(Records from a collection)
+--
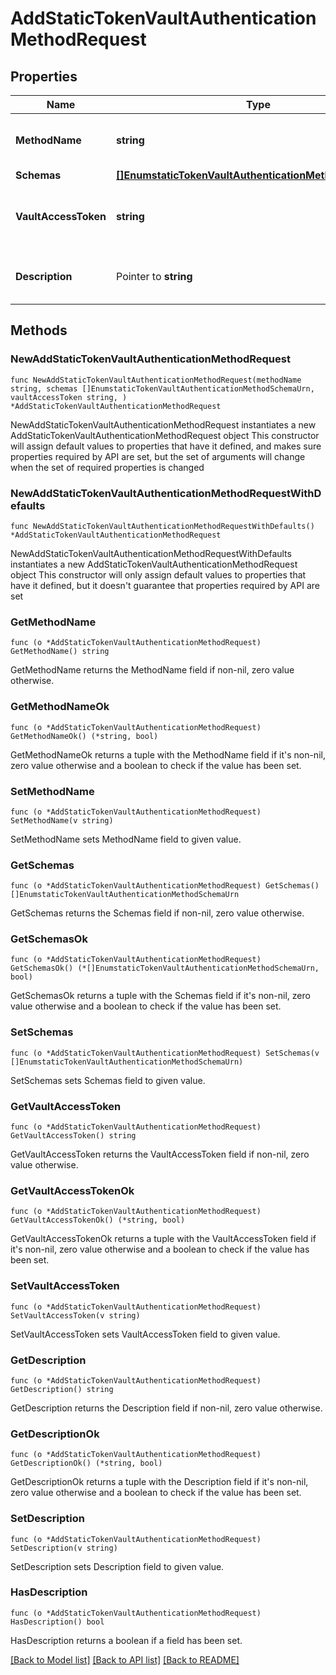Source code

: # AddStaticTokenVaultAuthenticationMethodRequest

## Properties

Name | Type | Description | Notes
------------ | ------------- | ------------- | -------------
**MethodName** | **string** | Name of the new Vault Authentication Method | 
**Schemas** | [**[]EnumstaticTokenVaultAuthenticationMethodSchemaUrn**](EnumstaticTokenVaultAuthenticationMethodSchemaUrn.md) |  | 
**VaultAccessToken** | **string** | The static token used to authenticate to the Vault server. | 
**Description** | Pointer to **string** | A description for this Vault Authentication Method | [optional] 

## Methods

### NewAddStaticTokenVaultAuthenticationMethodRequest

`func NewAddStaticTokenVaultAuthenticationMethodRequest(methodName string, schemas []EnumstaticTokenVaultAuthenticationMethodSchemaUrn, vaultAccessToken string, ) *AddStaticTokenVaultAuthenticationMethodRequest`

NewAddStaticTokenVaultAuthenticationMethodRequest instantiates a new AddStaticTokenVaultAuthenticationMethodRequest object
This constructor will assign default values to properties that have it defined,
and makes sure properties required by API are set, but the set of arguments
will change when the set of required properties is changed

### NewAddStaticTokenVaultAuthenticationMethodRequestWithDefaults

`func NewAddStaticTokenVaultAuthenticationMethodRequestWithDefaults() *AddStaticTokenVaultAuthenticationMethodRequest`

NewAddStaticTokenVaultAuthenticationMethodRequestWithDefaults instantiates a new AddStaticTokenVaultAuthenticationMethodRequest object
This constructor will only assign default values to properties that have it defined,
but it doesn't guarantee that properties required by API are set

### GetMethodName

`func (o *AddStaticTokenVaultAuthenticationMethodRequest) GetMethodName() string`

GetMethodName returns the MethodName field if non-nil, zero value otherwise.

### GetMethodNameOk

`func (o *AddStaticTokenVaultAuthenticationMethodRequest) GetMethodNameOk() (*string, bool)`

GetMethodNameOk returns a tuple with the MethodName field if it's non-nil, zero value otherwise
and a boolean to check if the value has been set.

### SetMethodName

`func (o *AddStaticTokenVaultAuthenticationMethodRequest) SetMethodName(v string)`

SetMethodName sets MethodName field to given value.


### GetSchemas

`func (o *AddStaticTokenVaultAuthenticationMethodRequest) GetSchemas() []EnumstaticTokenVaultAuthenticationMethodSchemaUrn`

GetSchemas returns the Schemas field if non-nil, zero value otherwise.

### GetSchemasOk

`func (o *AddStaticTokenVaultAuthenticationMethodRequest) GetSchemasOk() (*[]EnumstaticTokenVaultAuthenticationMethodSchemaUrn, bool)`

GetSchemasOk returns a tuple with the Schemas field if it's non-nil, zero value otherwise
and a boolean to check if the value has been set.

### SetSchemas

`func (o *AddStaticTokenVaultAuthenticationMethodRequest) SetSchemas(v []EnumstaticTokenVaultAuthenticationMethodSchemaUrn)`

SetSchemas sets Schemas field to given value.


### GetVaultAccessToken

`func (o *AddStaticTokenVaultAuthenticationMethodRequest) GetVaultAccessToken() string`

GetVaultAccessToken returns the VaultAccessToken field if non-nil, zero value otherwise.

### GetVaultAccessTokenOk

`func (o *AddStaticTokenVaultAuthenticationMethodRequest) GetVaultAccessTokenOk() (*string, bool)`

GetVaultAccessTokenOk returns a tuple with the VaultAccessToken field if it's non-nil, zero value otherwise
and a boolean to check if the value has been set.

### SetVaultAccessToken

`func (o *AddStaticTokenVaultAuthenticationMethodRequest) SetVaultAccessToken(v string)`

SetVaultAccessToken sets VaultAccessToken field to given value.


### GetDescription

`func (o *AddStaticTokenVaultAuthenticationMethodRequest) GetDescription() string`

GetDescription returns the Description field if non-nil, zero value otherwise.

### GetDescriptionOk

`func (o *AddStaticTokenVaultAuthenticationMethodRequest) GetDescriptionOk() (*string, bool)`

GetDescriptionOk returns a tuple with the Description field if it's non-nil, zero value otherwise
and a boolean to check if the value has been set.

### SetDescription

`func (o *AddStaticTokenVaultAuthenticationMethodRequest) SetDescription(v string)`

SetDescription sets Description field to given value.

### HasDescription

`func (o *AddStaticTokenVaultAuthenticationMethodRequest) HasDescription() bool`

HasDescription returns a boolean if a field has been set.


[[Back to Model list]](../README.md#documentation-for-models) [[Back to API list]](../README.md#documentation-for-api-endpoints) [[Back to README]](../README.md)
+--
* [EXERCISE INSTRUCTIONS]: Leave out the pictures and retype every line above exactly.

* [REPLY]:
Source code

: # AddStaticTokenVaultAuthenticationMethodRequest

## Properties

Name | Type | Description | Notes
------------ | ------------- | ------------- | -------------
**MethodName** | **string** | Name of the new Vault Authentication Method | 
**Schemas** | [**[]EnumstaticTokenVaultAuthenticationMethodSchemaUrn**](EnumstaticTokenVaultAuthenticationMethodSchemaUrn.md) |  | 
**VaultAccessToken** | **string** | The static token used to authenticate to the Vault server. | 
**Description** | Pointer to **string** | A description for this Vault Authentication Method | [optional] 

## Methods

### NewAddStaticTokenVaultAuthenticationMethodRequest

`func NewAddStaticTokenVaultAuthenticationMethodRequest(methodName string, schemas []EnumstaticTokenVaultAuthenticationMethodSchemaUrn, vaultAccessToken string, ) *AddStaticTokenVaultAuthenticationMethodRequest`

NewAddStaticTokenVaultAuthenticationMethodRequest instantiates a new AddStaticTokenVaultAuthenticationMethodRequest object
This constructor will assign default values to properties that have it defined,
and makes sure properties required by API are set, but the set of arguments
will change when the set of required properties is changed

### NewAddStaticTokenVaultAuthenticationMethodRequestWithDefaults

`func NewAddStaticTokenVaultAuthenticationMethodRequestWithDefaults() *AddStaticTokenVaultAuthenticationMethodRequest`

NewAddStaticTokenVaultAuthenticationMethodRequestWithDefaults instantiates a new AddStaticTokenVaultAuthenticationMethodRequest object
This constructor will only assign default values to properties that have it defined,
but it doesn't guarantee that properties required by API are set

### GetMethodName

`func (o *AddStaticTokenVaultAuthenticationMethodRequest) GetMethodName() string`

GetMethodName returns the MethodName field if non-nil, zero value otherwise.

### GetMethodNameOk

`func (o *AddStaticTokenVaultAuthenticationMethodRequest) GetMethodNameOk() (*string, bool)`

GetMethodNameOk returns a tuple with the MethodName field if it's non-nil, zero value otherwise
and a boolean to check if the value has been set.

### SetMethodName

`func (o *AddStaticTokenVaultAuthenticationMethodRequest) SetMethodName(v string)`

SetMethodName sets MethodName field to given value.


### GetSchemas

`func (o *AddStaticTokenVaultAuthenticationMethodRequest) GetSchemas() []EnumstaticTokenVaultAuthenticationMethodSchemaUrn`

GetSchemas returns the Schemas field if non-nil, zero value otherwise.

### GetSchemasOk

`func (o *AddStaticTokenVaultAuthenticationMethodRequest) GetSchemasOk() (*[]EnumstaticTokenVaultAuthenticationMethodSchemaUrn, bool)`

GetSchemasOk returns a tuple with the Schemas field if it's non-nil, zero value otherwise
and a boolean to check if the value has been set.

### SetSchemas

`func (o *AddStaticTokenVaultAuthenticationMethodRequest) SetSchemas(v []EnumstaticTokenVaultAuthenticationMethodSchemaUrn)`

SetSchemas sets Schemas field to given value.


### GetVaultAccessToken

`func (o *AddStaticTokenVaultAuthenticationMethodRequest) GetVaultAccessToken() string`

GetVaultAccessToken returns the VaultAccessToken field if non-nil, zero value otherwise.

### GetVaultAccessTokenOk

`func (o *AddStaticTokenVaultAuthenticationMethodRequest) GetVaultAccessTokenOk() (*string, bool)`

GetVaultAccessTokenOk returns a tuple with the VaultAccessToken field if it's non-nil, zero value otherwise
and a boolean to check if the value has been set.

### SetVaultAccessToken

`func (o *AddStaticTokenVaultAuthenticationMethodRequest) SetVaultAccessToken(v string)`

SetVaultAccessToken sets VaultAccessToken field to given value.


### GetDescription

`func (o *AddStaticTokenVaultAuthenticationMethodRequest) GetDescription() string`

GetDescription returns the Description field if non-nil, zero value otherwise.

### GetDescriptionOk

`func (o *AddStaticTokenVaultAuthenticationMethodRequest) GetDescriptionOk() (*string, bool)`

GetDescriptionOk returns a tuple with the Description field if it's non-nil, zero value otherwise
and a boolean to check if the value has been set.

### SetDescription

`func (o *AddStaticTokenVaultAuthenticationMethodRequest) SetDescription(v string)`

SetDescription sets Description field to given value.

### HasDescription

`func (o *AddStaticTokenVaultAuthenticationMethodRequest) HasDescription() bool`

HasDescription returns a boolean if a field has been set.


[[Back to Model list]](../README.md#documentation-for-models) [[Back to API list]](../README.md#documentation-for-api-endpoints) [[Back to README]](../README.md)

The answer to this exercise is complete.